**Work to be completed:** Start at the line in the entries below that contains "The time integration", stop at the line that contains "Therefore, the time", and output exactly the lines in that span, both ends included.
Recorded information Start Marker
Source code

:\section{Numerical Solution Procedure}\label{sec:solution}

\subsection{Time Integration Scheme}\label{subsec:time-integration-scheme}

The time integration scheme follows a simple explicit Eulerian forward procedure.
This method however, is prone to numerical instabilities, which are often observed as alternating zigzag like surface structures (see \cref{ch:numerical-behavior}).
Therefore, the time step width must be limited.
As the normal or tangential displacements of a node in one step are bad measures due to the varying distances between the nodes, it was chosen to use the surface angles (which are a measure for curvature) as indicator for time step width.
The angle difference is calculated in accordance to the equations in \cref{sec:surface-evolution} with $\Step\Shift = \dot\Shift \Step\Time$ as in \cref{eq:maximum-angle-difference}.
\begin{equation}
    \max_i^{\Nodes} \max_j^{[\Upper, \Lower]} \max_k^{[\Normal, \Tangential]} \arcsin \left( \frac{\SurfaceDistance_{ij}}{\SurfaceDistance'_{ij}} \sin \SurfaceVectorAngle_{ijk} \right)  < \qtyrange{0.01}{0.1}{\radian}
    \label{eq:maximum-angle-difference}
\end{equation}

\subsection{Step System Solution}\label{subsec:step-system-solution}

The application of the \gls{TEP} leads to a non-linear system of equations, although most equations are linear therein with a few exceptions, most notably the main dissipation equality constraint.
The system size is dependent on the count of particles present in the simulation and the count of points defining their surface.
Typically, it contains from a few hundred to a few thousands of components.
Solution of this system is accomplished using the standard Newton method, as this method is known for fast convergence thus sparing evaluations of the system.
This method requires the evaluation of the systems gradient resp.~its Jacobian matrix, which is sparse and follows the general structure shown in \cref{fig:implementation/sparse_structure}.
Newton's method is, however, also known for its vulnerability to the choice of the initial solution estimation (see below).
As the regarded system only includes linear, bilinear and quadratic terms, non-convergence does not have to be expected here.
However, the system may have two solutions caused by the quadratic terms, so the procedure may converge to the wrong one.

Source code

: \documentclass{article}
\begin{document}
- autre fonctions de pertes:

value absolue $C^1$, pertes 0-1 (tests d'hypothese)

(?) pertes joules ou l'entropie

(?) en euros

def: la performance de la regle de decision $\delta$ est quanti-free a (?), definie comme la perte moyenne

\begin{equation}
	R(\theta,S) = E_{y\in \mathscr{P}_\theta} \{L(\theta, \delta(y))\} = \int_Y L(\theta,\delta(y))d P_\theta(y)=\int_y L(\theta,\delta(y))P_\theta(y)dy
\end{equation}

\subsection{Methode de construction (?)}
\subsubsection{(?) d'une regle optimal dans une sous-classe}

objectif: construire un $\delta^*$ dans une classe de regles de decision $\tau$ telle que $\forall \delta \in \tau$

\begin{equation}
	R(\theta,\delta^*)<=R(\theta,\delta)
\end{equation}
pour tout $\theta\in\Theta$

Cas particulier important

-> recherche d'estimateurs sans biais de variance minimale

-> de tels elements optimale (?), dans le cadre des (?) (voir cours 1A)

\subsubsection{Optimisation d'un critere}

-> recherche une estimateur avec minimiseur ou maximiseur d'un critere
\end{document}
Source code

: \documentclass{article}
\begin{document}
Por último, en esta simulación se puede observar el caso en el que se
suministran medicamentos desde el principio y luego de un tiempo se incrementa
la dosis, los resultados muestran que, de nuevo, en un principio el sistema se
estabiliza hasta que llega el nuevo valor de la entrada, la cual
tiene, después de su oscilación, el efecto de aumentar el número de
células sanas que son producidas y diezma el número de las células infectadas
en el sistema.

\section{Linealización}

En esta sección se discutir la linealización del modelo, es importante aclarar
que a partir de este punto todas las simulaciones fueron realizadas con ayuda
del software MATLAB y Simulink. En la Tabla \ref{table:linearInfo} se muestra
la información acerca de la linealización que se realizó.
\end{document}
Recorded information End Marker
**Exercise answer:**
The time integration scheme follows a simple explicit Eulerian forward procedure.
This method however, is prone to numerical instabilities, which are often observed as alternating zigzag like surface structures (see \cref{ch:numerical-behavior}).
Therefore, the time step width must be limited.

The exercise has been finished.